Psalms 81

1 A song to our strong God! a shout to the God of Jacob!
2 Anthems from the choir, music from the band, sweet sounds from lute and harp,
3 Trumpets and trombones and horns: it's festival day, a feast to God!
4 A day decreed by God, solemnly ordered by the God of Jacob.
5 He commanded Joseph to keep this day so we'd never forget what he did in Egypt. I hear this most gentle whisper from One I never guessed would speak to me:
6 "I took the world off your shoulders, freed you from a life of hard labor.
7 You called to me in your pain; I got you out of a bad place. I answered you from where the thunder hides, I proved you at Meribah Fountain.
8 "Listen, dear ones - get this straight; O Israel, don't take this lightly.
9 Don't take up with strange gods, don't worship the latest in gods.
10 I'm God, your God, the very God who rescued you from doom in Egypt, Then fed you all you could eat, filled your hungry stomachs.
11 "But my people didn't listen, Israel paid no attention;
12 So I let go of the reins and told them, 'Run! Do it your own way!'
13 "Oh, dear people, will you listen to me now? Israel, will you follow my map?
14 I'll make short work of your enemies, give your foes the back of my hand.
15 I'll send the God-haters cringing like dogs, never to be heard from again.
16 You'll feast on my fresh-baked bread spread with butter and rock-pure honey."

Psalms 81 Commentary

Chapter 81

God is praised for what he has done for his people. (1-7) Their obligations to him. (8-16)
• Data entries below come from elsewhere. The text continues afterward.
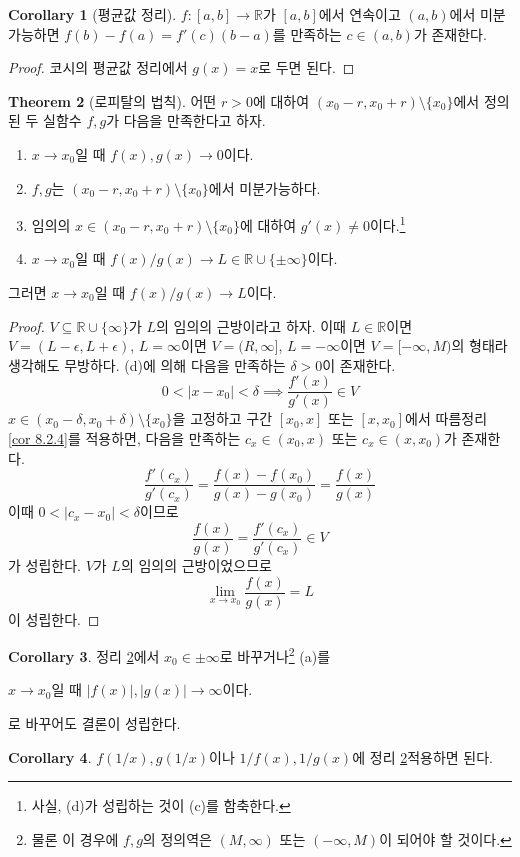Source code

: \documentclass[11pt]{book}
\numberwithin{equation}{chapter}
\def\RR{\mathbb{R}}
\def\eps{\epsilon}
\newcommand{\abs}[1]{\left\vert#1\right\vert}
\theoremstyle{definition}
\newtheorem{thm}{Theorem}[section]
\newtheorem{cor}[thm]{Corollary}
\newenvironment{enum}
	{\begin{enumerate}[label=(\alph*), leftmargin=2\parindent]}
	{\end{enumerate}}
\begin{document}
\begin{cor}[평균값 정리]
    \(f : [a, b] \to \RR\)가 \([a, b]\)에서 연속이고 \((a, b)\)에서 미분가능하면 \(f(b) - f(a) = f'(c)(b - a)\)를 만족하는 \(c \in (a, b)\)가 존재한다.
\end{cor}
\begin{proof}
    코시의 평균값 정리에서 \(g(x) = x\)로 두면 된다.
\end{proof}

\begin{thm}[로피탈의 법칙] \label{thm 8.2.5}
    어떤 \(r > 0\)에 대하여 \((x_0 - r, x_0 + r) \setminus \{x_0\}\)에서 정의된 두 실함수 \(f, g\)가 다음을 만족한다고 하자.
    \begin{enum}
        \item \(x \to x_0\)일 때 \(f(x), g(x) \to 0\)이다.
        \item \(f, g\)는 \((x_0 - r, x_0 + r) \setminus \{x_0\}\)에서 미분가능하다.
        \item 임의의 \(x \in (x_0 - r, x_0 + r) \setminus \{x_0\}\)에 대하여 \(g'(x) \ne 0\)이다.\footnote{사실, (d)가 성립하는 것이 (c)를 함축한다.}
        \item \(x \to x_0\)일 때 \(f(x) / g(x) \to L \in \RR \cup \{\pm \infty\}\)이다.
    \end{enum}
    그러면 \(x \to x_0\)일 때 \(f(x)/g(x) \to L\)이다.
\end{thm}
\begin{proof}
    \(V \subseteq \RR \cup \{\infty\}\)가 \(L\)의 임의의 근방이라고 하자. 이때 \(L \in \RR\)이면 \(V = (L - \eps, L + \eps)\), \(L = \infty\)이면 \(V = (R, \infty]\), \(L = -\infty\)이면 \(V = [-\infty, M)\)의 형태라 생각해도 무방하다. (d)에 의해 다음을 만족하는 \(\delta > 0\)이 존재한다.
    \[
    0 < \abs{x - x_0} < \delta \implies \frac{f'(x)}{g'(x)} \in V
    \]
    \(x \in (x_0 - \delta, x_0 + \delta) \setminus \{x_0\}\)을 고정하고 구간 \([x_0, x]\) 또는 \([x, x_0]\)에서 따름정리 \ref{cor 8.2.4}를 적용하면, 다음을 만족하는 \(c_x \in (x_0, x)\) 또는 \(c_x \in (x, x_0)\)가 존재한다.
    \[
        \frac{f'(c_x)}{g'(c_x)} = \frac{f(x) - f(x_0)}{g(x) - g(x_0)} = \frac{f(x)}{g(x)}
    \]
    이때 \(0 < \abs{c_x - x_0} < \delta\)이므로
    \[
        \frac{f(x)}{g(x)} = \frac{f'(c_x)}{g'(c_x)} \in V
    \]
    가 성립한다. \(V\)가 \(L\)의 임의의 근방이었으므로
    \[
      \lim_{x \to x_0} \frac{f(x)}{g(x)} = L  
    \]
    이 성립한다.
\end{proof}

\begin{cor}
    정리 \ref{thm 8.2.5}에서 \(x_0 \in \pm \infty\)로 바꾸거나\footnote{물론 이 경우에 \(f, g\)의 정의역은 \((M, \infty)\) 또는 \((-\infty, M)\)이 되어야 할 것이다.} (a)를
    \begin{center}
        \(x \to x_0\)일 때 \(\abs{f(x)}, \abs{g(x)} \to \infty\)이다.
    \end{center}
    로 바꾸어도 결론이 성립한다.
\end{cor}
\begin{cor}
    \(f(1/x), g(1/x)\)이나 \(1/f(x), 1/g(x)\)에 정리 \ref{thm 8.2.5}\를 적용하면 된다.
\end{cor}
\end{document}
Verses 1-7 All the worship we can render to the Lord is beneath his excellences, and our obligations to him, especially in our redemption from sin and wrath. What God had done on Israel's behalf, was kept in remembrance by public solemnities. To make a deliverance appear more gracious, more glorious, it is good to observe all that makes the trouble we are delivered from appear more grievous. We ought never to forget the base and ruinous drudgery to which Satan, our oppressor, brought us. But when, in distress of conscience, we are led to cry for deliverance, the Lord answers our prayers, and sets us at liberty. Convictions of sin, and trials by affliction, prove his regard to his people. If the Jews, on their solemn feast-days, were thus to call to mind their redemption out of Egypt, much more ought we, on the Christian sabbath, to call to mind a more glorious redemption, wrought out for us by our Lord Jesus Christ, from worse bondage.

Verses 8-16 We cannot look for too little from the creature, nor too much from the Creator. We may have enough from God, if we pray for it in faith. All the wickedness of the world is owing to man's wilfulness. People are not religious, because they will not be so. God is not the Author of their sin, he leaves them to the lusts of their own hearts, and the counsels of their own heads; if they do not well, the blame must be upon themselves. The Lord is unwilling that any should perish. What enemies sinners are to themselves! It is sin that makes our troubles long, and our salvation slow. Upon the same conditions of faith and obedience, do Christians hold those spiritual and eternal good things, which the pleasant fields and fertile hills of Canaan showed forth. Christ is the Bread of life; he is the Rock of salvation, and his promises are as honey to pious minds. But those who reject him as their Lord and Master, must also lose him as their Saviour and their reward.